**WORK TO COMPLETE**
Exactly retype the lines of the material from its first line to the line with "- 개발 기간: 2022.09.19 ~ 2022.09.30", including both.

**DATA PROVIDED**

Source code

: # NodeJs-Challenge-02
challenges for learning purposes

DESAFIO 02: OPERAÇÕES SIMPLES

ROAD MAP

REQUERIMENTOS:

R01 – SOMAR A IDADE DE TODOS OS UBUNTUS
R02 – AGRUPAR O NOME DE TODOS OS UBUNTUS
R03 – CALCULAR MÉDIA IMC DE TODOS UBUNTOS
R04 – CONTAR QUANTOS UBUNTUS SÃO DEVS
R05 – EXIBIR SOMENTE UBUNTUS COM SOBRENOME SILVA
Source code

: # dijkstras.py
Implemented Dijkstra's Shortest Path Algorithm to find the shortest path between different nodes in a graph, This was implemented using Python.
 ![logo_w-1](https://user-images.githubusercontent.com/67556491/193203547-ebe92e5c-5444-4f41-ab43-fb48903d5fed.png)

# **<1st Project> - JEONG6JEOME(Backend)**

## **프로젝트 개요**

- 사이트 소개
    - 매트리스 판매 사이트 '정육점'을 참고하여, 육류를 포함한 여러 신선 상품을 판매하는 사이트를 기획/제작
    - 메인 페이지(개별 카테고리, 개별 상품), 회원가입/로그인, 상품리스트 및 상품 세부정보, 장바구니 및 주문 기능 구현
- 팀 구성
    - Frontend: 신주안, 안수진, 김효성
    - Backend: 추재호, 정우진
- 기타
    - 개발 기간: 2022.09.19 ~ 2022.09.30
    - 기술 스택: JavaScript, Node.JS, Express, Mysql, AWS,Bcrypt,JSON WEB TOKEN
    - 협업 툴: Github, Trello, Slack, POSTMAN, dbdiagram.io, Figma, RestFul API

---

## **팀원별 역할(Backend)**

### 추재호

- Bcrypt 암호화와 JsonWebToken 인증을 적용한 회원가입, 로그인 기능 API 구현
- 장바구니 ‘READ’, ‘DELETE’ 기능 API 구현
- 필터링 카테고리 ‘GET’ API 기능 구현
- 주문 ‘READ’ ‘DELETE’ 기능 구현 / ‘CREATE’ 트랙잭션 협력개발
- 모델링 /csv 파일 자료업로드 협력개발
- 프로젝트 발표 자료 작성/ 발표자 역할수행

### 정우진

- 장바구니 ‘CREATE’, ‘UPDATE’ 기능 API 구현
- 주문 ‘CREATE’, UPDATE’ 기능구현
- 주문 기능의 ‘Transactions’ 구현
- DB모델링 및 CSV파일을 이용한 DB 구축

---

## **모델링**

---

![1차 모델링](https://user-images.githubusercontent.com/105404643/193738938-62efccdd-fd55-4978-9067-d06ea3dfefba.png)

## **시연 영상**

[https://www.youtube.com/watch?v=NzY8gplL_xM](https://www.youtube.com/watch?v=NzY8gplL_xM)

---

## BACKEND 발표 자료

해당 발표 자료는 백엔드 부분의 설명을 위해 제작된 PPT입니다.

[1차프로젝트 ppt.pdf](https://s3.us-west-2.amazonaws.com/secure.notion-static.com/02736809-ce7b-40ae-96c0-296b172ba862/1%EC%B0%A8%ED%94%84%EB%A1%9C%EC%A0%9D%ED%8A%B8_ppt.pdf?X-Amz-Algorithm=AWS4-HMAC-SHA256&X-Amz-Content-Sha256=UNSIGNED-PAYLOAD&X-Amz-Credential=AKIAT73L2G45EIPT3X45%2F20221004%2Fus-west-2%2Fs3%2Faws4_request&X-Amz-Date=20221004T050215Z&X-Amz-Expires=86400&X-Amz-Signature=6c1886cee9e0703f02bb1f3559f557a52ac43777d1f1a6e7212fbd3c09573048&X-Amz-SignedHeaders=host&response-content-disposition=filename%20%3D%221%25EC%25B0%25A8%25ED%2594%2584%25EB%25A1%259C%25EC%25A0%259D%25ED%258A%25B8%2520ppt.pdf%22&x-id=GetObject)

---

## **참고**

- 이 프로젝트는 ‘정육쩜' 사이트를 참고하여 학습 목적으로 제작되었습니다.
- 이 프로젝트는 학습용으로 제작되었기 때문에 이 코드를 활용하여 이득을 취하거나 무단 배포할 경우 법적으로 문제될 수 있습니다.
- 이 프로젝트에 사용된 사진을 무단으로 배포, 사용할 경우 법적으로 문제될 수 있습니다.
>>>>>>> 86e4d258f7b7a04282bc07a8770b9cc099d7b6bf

**REPLY TO THE EXERCISE**
Source code

: # NodeJs-Challenge-02
challenges for learning purposes

DESAFIO 02: OPERAÇÕES SIMPLES

ROAD MAP

REQUERIMENTOS:

R01 – SOMAR A IDADE DE TODOS OS UBUNTUS
R02 – AGRUPAR O NOME DE TODOS OS UBUNTUS
R03 – CALCULAR MÉDIA IMC DE TODOS UBUNTOS
R04 – CONTAR QUANTOS UBUNTUS SÃO DEVS
R05 – EXIBIR SOMENTE UBUNTUS COM SOBRENOME SILVA
Source code

: # dijkstras.py
Implemented Dijkstra's Shortest Path Algorithm to find the shortest path between different nodes in a graph, This was implemented using Python.
 ![logo_w-1](https://user-images.githubusercontent.com/67556491/193203547-ebe92e5c-5444-4f41-ab43-fb48903d5fed.png)

# **<1st Project> - JEONG6JEOME(Backend)**

## **프로젝트 개요**

- 사이트 소개
    - 매트리스 판매 사이트 '정육점'을 참고하여, 육류를 포함한 여러 신선 상품을 판매하는 사이트를 기획/제작
    - 메인 페이지(개별 카테고리, 개별 상품), 회원가입/로그인, 상품리스트 및 상품 세부정보, 장바구니 및 주문 기능 구현
- 팀 구성
    - Frontend: 신주안, 안수진, 김효성
    - Backend: 추재호, 정우진
- 기타
    - 개발 기간: 2022.09.19 ~ 2022.09.30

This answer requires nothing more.